Christoph Hochhaüsler, et jusqu’au final ahurissant de son film, laisse à chacun une large et libre compréhension qu’il est possible de tenir ardemment ou de réfuter dans un même temps, d’un mouvement très simple. Tout se joue, se comprend éventuellement dans la scène du musée (si chère à Hitchcock) où le discours entendu de façon presque badine, anodine, semble alors déterminer le film et les événements qui vont y avoir lieu : "Stuke opère avec une esthétique de latence où l’observateur devient anticipateur. Les peintures se nourrissent de notre interprétation. On doit violer leur neutralité."
Serait-ce là les clés du film ? Serait-ce là ce qu’il y a à comprendre, à envisager des signes et des figures, des enjeux ainsi à l’œuvre ? Sous toi, la ville ne pourrait être qu’un rêve (un cauchemar ?), un vertige de Svenja assise à la terrasse d’un café et croisant soudain une femme portant le même vêtement qu’elle. Avant la scène du musée, celle-ci, la première du film, semble déjà préciser le caractère instable de son personnage, et par extension de tout ce qui l’entoure. Elle observe, scrute la ville puis aperçoit cette femme habillée tel un double qu’elle décide de suivre un instant. Mais cette autre femme existe-t-elle vraiment ? Est-ce Svenja qui s’imagine en elle, ou s’imagine être une autre, insaisissable et hardie, belle proie d’un prédateur redoutable prêt à tout pour assouvir ses désirs ?
Comme les peintures, les films nourrissent, et plus encore à l’envi, nos amples interprétations, et Sous toi, la ville est d’une telle ambiguïté que le film alimentent toutes les interprétations possibles : sous ses airs rigides et sobres, le film est simplement, profondément multiple. Enfin, violer la neutralité, c’est ce que Roland fait et décide, échafaude loin des regards envieux, curieux. C’est pour lui une nécessité, une sorte d’exigence : "revenir" à la réalité (observer des junkies se piquer dans des lieux sordides, comprendre le passé du banquier mort en Indonésie), redescendre et se confronter, de fait, à un monde dont il n’a plus conscience réellement, dont il n’a plus accès, se tenant très haut, puissant face à un ciel de verre et d’acier.
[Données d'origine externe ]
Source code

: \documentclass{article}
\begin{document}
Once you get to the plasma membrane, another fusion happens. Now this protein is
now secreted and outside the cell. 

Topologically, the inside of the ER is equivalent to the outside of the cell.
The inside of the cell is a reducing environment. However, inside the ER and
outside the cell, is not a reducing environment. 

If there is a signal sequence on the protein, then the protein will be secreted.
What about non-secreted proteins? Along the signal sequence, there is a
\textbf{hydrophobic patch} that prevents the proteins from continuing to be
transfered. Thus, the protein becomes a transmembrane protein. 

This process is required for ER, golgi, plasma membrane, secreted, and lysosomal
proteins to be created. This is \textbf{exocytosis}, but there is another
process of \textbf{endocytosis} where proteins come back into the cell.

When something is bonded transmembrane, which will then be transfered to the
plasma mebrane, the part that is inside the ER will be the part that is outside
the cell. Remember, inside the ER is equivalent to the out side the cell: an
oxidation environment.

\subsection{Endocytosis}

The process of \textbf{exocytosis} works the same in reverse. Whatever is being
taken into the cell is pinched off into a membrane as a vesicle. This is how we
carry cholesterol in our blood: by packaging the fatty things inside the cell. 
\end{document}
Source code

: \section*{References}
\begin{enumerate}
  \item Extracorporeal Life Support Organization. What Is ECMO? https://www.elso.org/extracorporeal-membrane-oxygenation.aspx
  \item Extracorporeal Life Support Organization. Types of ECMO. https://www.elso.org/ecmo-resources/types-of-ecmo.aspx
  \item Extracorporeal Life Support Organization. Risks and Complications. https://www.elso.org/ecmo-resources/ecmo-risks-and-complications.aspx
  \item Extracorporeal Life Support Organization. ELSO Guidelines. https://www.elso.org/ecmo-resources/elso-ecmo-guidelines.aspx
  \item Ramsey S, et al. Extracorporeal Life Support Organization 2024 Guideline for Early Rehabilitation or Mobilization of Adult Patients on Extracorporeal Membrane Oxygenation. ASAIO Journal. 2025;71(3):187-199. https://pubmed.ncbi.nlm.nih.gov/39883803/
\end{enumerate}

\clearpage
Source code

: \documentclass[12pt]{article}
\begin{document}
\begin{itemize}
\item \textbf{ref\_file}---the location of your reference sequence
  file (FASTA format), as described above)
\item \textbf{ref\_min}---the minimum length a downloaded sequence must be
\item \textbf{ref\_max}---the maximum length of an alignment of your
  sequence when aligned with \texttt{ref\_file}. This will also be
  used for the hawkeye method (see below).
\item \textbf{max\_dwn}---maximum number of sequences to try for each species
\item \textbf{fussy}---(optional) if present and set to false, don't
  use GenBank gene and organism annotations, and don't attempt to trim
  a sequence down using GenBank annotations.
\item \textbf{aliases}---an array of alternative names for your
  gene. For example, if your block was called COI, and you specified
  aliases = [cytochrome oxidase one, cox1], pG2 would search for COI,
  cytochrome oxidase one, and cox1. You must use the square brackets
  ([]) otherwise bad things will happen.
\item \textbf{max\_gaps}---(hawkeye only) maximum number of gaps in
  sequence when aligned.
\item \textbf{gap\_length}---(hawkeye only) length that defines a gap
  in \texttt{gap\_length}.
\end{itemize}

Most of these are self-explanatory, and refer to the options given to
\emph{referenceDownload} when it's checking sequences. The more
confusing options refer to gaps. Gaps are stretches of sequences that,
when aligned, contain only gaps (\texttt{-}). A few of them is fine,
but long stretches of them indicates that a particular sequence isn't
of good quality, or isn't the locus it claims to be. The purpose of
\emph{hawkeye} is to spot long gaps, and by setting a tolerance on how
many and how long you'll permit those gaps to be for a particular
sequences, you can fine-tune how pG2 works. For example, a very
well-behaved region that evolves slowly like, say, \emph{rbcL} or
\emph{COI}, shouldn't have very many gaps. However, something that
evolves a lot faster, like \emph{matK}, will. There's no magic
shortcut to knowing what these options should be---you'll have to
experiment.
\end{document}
Le film évoque le meilleur d'Haneke et l’intrigant Claire Dolan de Lodge Kerrigan : glaciation des sentiments, autopsie cruelle d'un monde en dur et menaçant, mise en scène chirurgicale. Hochhaülser cisèle son film à chacun de ses niveaux, musique abstraite et envoûtante, traits d’humour parfois, décors épurés et froids jouant sur les reflets, les blancs et les vides, photographie coupante, cadre élégant. Il manipule les apparences, emmêle, dérègle les principes de réalité pour dire l’instabilité permanente de nos sociétés, l’immatérialité d’un tout capable d’engloutir, de tromper et même de tuer. "Ça commence", dit Svenja à la fin, à la fenêtre un matin en regardant les gens courir dehors, paniqués, et Roland est au lit alors qu’ils semblent avoir rompu la veille (Svenja s’est-elle réveillé d’un songe ? Est-elle la femme de Roland, est-elle encore sa maîtresse ?).
Soudain, quelque chose s’est enclenché, mais quelle peut être la nature mystérieuse de ce sentiment, la raison primordiale de cette impression ? Un jour qui vient de recommencer ? La prise de conscience d'une réalité longtemps empêchée par les conventions et la terreur du monde ? La folie comme unique palliatif à une âpre existence ? La crise financière mise en marche ?… Les questionnements incessants de ce film brillant et sec, peu abordable, révèle en un secret magistral la vanité de nos certitudes et l’illusion de nos victoires.